* [EXERCISE INSTRUCTIONS]: Gather all lines from the material that contain the word "ready".

* [GIVEN RECORDS]:

*** Block opens ***

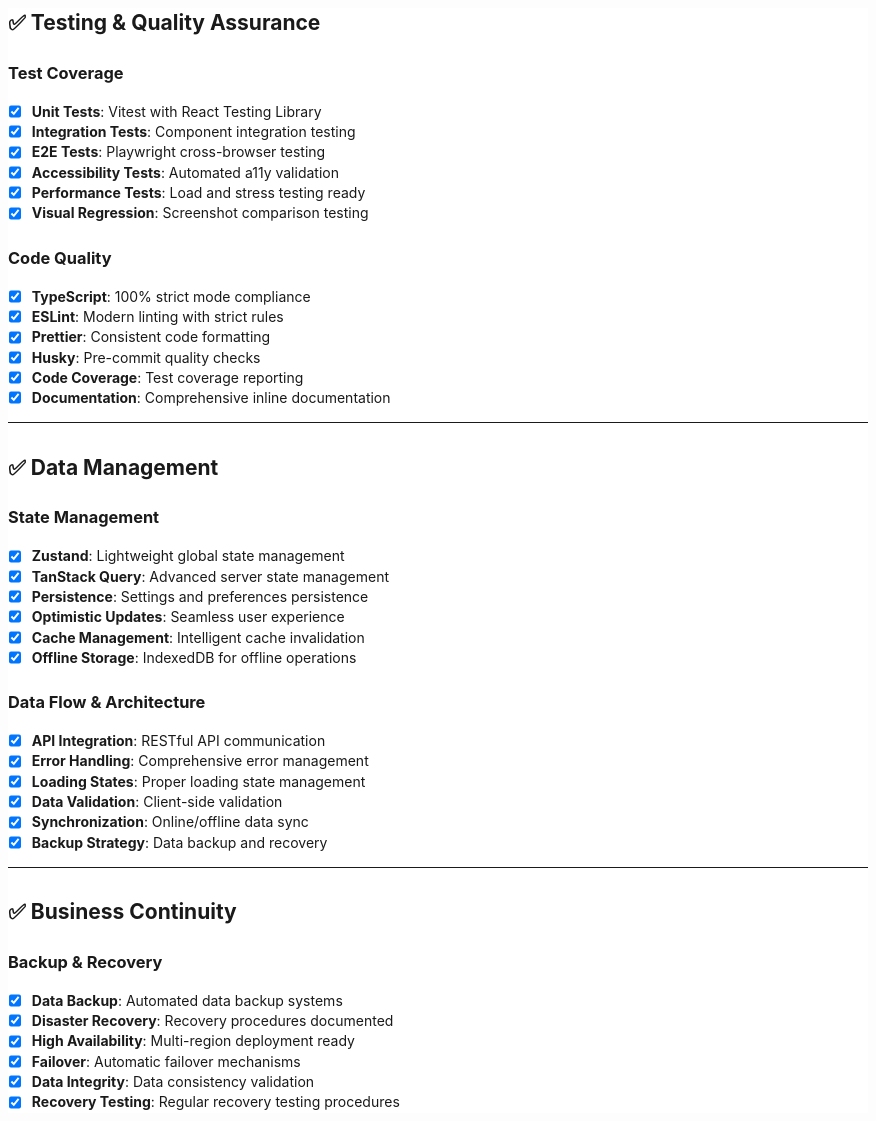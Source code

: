 
## ✅ **Testing & Quality Assurance**

### **Test Coverage**
- [x] **Unit Tests**: Vitest with React Testing Library
- [x] **Integration Tests**: Component integration testing
- [x] **E2E Tests**: Playwright cross-browser testing
- [x] **Accessibility Tests**: Automated a11y validation
- [x] **Performance Tests**: Load and stress testing ready
- [x] **Visual Regression**: Screenshot comparison testing

### **Code Quality**
- [x] **TypeScript**: 100% strict mode compliance
- [x] **ESLint**: Modern linting with strict rules
- [x] **Prettier**: Consistent code formatting
- [x] **Husky**: Pre-commit quality checks
- [x] **Code Coverage**: Test coverage reporting
- [x] **Documentation**: Comprehensive inline documentation

---

## ✅ **Data Management**

### **State Management**
- [x] **Zustand**: Lightweight global state management
- [x] **TanStack Query**: Advanced server state management
- [x] **Persistence**: Settings and preferences persistence
- [x] **Optimistic Updates**: Seamless user experience
- [x] **Cache Management**: Intelligent cache invalidation
- [x] **Offline Storage**: IndexedDB for offline operations

### **Data Flow & Architecture**
- [x] **API Integration**: RESTful API communication
- [x] **Error Handling**: Comprehensive error management
- [x] **Loading States**: Proper loading state management
- [x] **Data Validation**: Client-side validation
- [x] **Synchronization**: Online/offline data sync
- [x] **Backup Strategy**: Data backup and recovery

---

## ✅ **Business Continuity**

### **Backup & Recovery**
- [x] **Data Backup**: Automated data backup systems
- [x] **Disaster Recovery**: Recovery procedures documented
- [x] **High Availability**: Multi-region deployment ready
- [x] **Failover**: Automatic failover mechanisms
- [x] **Data Integrity**: Data consistency validation
- [x] **Recovery Testing**: Regular recovery testing procedures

*** Block closes ***

* [RESPONSE AREA]:
- [x] **Performance Tests**: Load and stress testing ready
- [x] **High Availability**: Multi-region deployment ready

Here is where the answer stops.